The Alabama Legislative Black Caucus and nine individual black Alabama state legislators added their names to a suit initially brought by fast-food workers, the Alabama NAACP and Greater Birmingham Ministries charging the state acted illegally when it blocked a wage hike for the city’s predominantly black workforce to $10.10.

“Legislators filing suit against actions taken by fellow legislators isn’t something you see every day, and it isn’t something we take lightly,” said Rep. John Rogers, one of the new plaintiffs. “But when colleagues’ take racist actions that strip black Alabama residents of their political power, we cannot remain silent. It’s unfortunate that the only way to protect the will of voters is to file a lawsuit against your colleagues, but sadly, in Alabama, that’s the case. Alabama’s longstanding policy of enlisting state government to suppress local black majorities for the benefit of white wealth cannot be allowed to continue.”

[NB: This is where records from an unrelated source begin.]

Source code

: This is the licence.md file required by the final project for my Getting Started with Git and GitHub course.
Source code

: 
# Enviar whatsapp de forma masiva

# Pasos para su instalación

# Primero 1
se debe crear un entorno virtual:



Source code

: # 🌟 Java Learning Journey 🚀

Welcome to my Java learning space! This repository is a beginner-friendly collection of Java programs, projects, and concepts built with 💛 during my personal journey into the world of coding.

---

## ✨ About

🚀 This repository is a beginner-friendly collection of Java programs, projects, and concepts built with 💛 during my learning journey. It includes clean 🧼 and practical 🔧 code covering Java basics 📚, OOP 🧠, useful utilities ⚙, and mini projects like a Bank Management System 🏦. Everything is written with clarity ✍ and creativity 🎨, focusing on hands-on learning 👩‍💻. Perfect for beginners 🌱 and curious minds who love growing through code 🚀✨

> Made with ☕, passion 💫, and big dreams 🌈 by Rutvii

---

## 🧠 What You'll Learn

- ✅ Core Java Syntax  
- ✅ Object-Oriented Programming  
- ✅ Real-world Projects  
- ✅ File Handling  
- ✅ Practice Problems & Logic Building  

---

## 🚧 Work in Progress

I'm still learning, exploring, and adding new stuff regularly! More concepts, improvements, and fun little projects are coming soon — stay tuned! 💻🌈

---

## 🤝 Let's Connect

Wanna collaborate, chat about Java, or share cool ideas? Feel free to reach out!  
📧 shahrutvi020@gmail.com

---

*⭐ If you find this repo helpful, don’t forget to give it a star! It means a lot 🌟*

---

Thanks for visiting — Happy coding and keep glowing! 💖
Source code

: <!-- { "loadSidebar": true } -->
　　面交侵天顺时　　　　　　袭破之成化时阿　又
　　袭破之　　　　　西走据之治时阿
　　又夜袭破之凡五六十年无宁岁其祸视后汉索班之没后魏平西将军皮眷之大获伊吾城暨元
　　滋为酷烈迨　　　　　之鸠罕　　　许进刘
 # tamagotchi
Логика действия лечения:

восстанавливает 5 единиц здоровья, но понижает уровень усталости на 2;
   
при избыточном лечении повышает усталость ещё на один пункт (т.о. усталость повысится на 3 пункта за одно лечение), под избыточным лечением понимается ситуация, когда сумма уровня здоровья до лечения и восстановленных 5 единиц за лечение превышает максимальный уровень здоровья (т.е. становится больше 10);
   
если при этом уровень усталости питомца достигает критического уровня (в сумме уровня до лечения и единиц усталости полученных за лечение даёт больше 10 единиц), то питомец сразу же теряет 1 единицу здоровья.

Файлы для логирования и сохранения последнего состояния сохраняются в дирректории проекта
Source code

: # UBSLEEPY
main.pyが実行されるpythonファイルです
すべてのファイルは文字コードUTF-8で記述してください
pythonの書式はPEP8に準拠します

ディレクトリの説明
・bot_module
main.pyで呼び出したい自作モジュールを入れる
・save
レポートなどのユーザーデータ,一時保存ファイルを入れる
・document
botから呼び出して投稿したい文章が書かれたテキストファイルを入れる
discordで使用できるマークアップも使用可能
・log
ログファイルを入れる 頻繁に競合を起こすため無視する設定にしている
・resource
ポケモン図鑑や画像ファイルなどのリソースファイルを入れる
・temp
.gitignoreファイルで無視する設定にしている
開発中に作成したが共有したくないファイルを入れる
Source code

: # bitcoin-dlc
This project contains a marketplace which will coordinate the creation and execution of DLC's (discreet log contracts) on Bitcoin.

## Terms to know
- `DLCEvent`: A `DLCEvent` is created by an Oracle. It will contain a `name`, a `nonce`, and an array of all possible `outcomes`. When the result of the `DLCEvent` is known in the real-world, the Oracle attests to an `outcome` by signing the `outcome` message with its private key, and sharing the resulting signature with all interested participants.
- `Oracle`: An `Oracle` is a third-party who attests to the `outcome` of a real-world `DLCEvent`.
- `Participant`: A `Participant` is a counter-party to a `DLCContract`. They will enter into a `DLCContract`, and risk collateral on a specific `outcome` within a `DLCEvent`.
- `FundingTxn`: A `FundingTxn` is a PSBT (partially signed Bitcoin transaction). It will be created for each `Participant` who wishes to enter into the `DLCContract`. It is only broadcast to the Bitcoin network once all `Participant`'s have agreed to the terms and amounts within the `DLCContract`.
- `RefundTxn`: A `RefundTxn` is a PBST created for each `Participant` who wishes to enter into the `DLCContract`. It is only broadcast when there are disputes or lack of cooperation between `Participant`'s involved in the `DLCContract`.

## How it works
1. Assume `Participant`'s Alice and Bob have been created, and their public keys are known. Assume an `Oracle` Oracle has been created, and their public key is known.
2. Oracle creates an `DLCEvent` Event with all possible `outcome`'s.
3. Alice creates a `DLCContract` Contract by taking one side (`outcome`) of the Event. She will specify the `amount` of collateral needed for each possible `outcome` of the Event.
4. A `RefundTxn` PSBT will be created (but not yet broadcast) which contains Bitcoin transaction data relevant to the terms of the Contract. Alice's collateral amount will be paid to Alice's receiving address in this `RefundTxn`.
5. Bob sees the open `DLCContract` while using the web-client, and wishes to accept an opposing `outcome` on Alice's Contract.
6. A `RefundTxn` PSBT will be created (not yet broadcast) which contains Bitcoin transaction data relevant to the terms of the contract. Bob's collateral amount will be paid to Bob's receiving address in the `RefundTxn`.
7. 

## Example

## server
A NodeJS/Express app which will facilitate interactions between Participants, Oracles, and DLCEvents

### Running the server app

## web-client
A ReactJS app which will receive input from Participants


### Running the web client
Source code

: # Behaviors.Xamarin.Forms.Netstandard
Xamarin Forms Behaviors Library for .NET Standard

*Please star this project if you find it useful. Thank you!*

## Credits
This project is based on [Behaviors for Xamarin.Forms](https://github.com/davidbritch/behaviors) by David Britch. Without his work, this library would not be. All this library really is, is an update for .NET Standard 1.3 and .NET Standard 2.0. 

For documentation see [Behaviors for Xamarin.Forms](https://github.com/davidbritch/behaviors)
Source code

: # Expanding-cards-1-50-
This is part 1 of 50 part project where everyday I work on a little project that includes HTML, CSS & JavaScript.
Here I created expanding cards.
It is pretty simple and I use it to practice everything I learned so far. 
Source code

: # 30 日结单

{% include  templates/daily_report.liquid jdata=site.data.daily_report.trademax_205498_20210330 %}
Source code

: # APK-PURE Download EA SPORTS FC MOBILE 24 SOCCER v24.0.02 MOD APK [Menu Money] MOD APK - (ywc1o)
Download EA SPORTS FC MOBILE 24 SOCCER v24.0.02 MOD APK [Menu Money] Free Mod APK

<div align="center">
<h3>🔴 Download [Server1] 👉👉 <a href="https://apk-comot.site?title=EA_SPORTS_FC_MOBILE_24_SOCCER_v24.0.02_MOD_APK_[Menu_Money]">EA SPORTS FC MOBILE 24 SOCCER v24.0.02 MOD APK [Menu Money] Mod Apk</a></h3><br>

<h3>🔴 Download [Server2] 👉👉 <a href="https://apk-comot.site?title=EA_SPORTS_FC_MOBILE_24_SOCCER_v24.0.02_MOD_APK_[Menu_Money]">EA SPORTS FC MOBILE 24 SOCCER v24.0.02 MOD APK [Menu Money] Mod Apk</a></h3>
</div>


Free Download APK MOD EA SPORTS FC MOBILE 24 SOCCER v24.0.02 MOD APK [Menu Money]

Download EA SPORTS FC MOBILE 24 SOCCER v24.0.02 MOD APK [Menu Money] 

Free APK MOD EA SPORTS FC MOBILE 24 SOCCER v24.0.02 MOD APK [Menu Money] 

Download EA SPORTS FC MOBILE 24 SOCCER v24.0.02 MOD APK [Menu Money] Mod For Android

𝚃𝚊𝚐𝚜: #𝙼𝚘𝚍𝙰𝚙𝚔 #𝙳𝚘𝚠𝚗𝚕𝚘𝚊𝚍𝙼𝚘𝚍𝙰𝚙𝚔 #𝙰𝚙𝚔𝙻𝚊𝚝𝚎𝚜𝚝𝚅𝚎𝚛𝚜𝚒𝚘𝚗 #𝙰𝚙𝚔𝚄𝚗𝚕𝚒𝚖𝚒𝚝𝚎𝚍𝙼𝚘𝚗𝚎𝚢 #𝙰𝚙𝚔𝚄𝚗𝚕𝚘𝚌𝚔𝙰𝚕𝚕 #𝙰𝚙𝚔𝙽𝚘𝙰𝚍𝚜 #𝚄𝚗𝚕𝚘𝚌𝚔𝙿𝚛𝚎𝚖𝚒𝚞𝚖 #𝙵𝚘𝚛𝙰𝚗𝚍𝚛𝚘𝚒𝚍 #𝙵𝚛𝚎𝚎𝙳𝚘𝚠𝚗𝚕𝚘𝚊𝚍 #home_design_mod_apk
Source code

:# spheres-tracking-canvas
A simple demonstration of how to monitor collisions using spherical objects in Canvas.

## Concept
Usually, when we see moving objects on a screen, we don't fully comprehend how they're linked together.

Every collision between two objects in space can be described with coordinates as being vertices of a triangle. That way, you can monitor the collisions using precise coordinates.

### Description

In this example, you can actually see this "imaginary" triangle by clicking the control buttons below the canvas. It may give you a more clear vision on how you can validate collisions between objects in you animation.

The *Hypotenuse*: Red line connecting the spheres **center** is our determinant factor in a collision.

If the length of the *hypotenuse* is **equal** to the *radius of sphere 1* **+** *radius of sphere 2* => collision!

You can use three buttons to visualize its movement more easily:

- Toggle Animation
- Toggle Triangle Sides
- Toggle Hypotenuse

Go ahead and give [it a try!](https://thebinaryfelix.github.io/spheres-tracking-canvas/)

In the amended complaint, plaintiffs take the unusual step of adding the City of Birmingham and its mayor, William Bell Jr., as defendants, seeking an injunction that would compel city officials to enforce the increase that they passed last year. Adding the city and its mayor was a direct response to state officials who, in a motion to dismiss the case, argued that the city and not the governor and attorney general were responsible for enforcing the increase.

The complaint also alleges the defendants violated the Voting Rights Act of 1965 by transferring control over minimum wages and private sector employment in Birmingham from city officials elected by a majority-black local electorate to legislators elected by a statewide majority-white electorate, effectively disenfranchising Birmingham’s voters.

“It perpetuates an official policy of political white supremacy that has been maintained in Alabama since it became a state in 1819, whereby white control is preserved by state government over the governing bodies of majority-black counties, cities, and educational institutions,” the complaint alleges.

In the initial lawsuit, filed April 28 in U.S. District Court in Birmingham, the plaintiffs alleged that HB 174—a bill rushed through the state legislature in February and signed by the governor that nullified a raise for 40,000 workers— is tainted “with racial animus” and that it violates the equal protection clause of the U.S. Constitution.

The plaintiffs argued that nullification of the wage increase to $10.10 from the federal minimum of $7.25 relied on the 1901 Alabama Constitution, which concentrated power at the state level with the express purpose of denying minority populations local control over matters affecting their own communities.

The suit alleges that HB 174 further violates U.S. equal protection laws because it specifically targets an ordinance that Birmingham’s black community and its city council strongly supported. The Alabama legislature also failed to follow legally required notice procedures before ramming HB 174 through the legislature, according to the complaint.

Alabama is one of only five states without a state minimum wage law.

“I want to go to college, but on $7.25 saving up is impossible,” said Antonin Adams, a 23-year-old Birmingham resident who works at Hardees and is a plaintiff in the suit. “I’d love to be a computer technician, and a raise to $10.10 sure would have helped me along that path.”

Mr. Adams, who is black, lives in a city where 74% of the residents are black and approximately 32 percent of those residents live below the federal poverty level. In contrast, Alabama’s state-level officials are overwhelmingly white, and the city of Mountain Brook, home to HB 174 sponsor State Rep. David Faulkner, is 97.2 percent white. Less than 3 percent of its residents live below the poverty line.

The push to raise Birmingham’s minimum wage to $10.10 followed strikes and protests by local fast-food workers and supporters as part of the national Fight for $15 movement. With cities, states and companies around the country racing to significantly raise pay as a result of the Fight for $15, the Birmingham City Council decided to act to address the city’s low-wage crisis. Council members voted unanimously in 2015 to raise Birmingham’s minimum wage to $10.10 an hour, making it the first city in the South to raise its minimum wage. But days before the increase was set to go into effect in February 2016, the state legislature passed HB 174 and sent it to Gov. Bentley, who signed it 90 minutes after it reached his desk.

“Gov. Bentley’s signature on HB 174 took away Birmingham’s ability to raise itself up and grow,” said Scott Douglas, executive director of Greater Birmingham Ministries. “The problem with Birmingham is that it’s in Alabama.”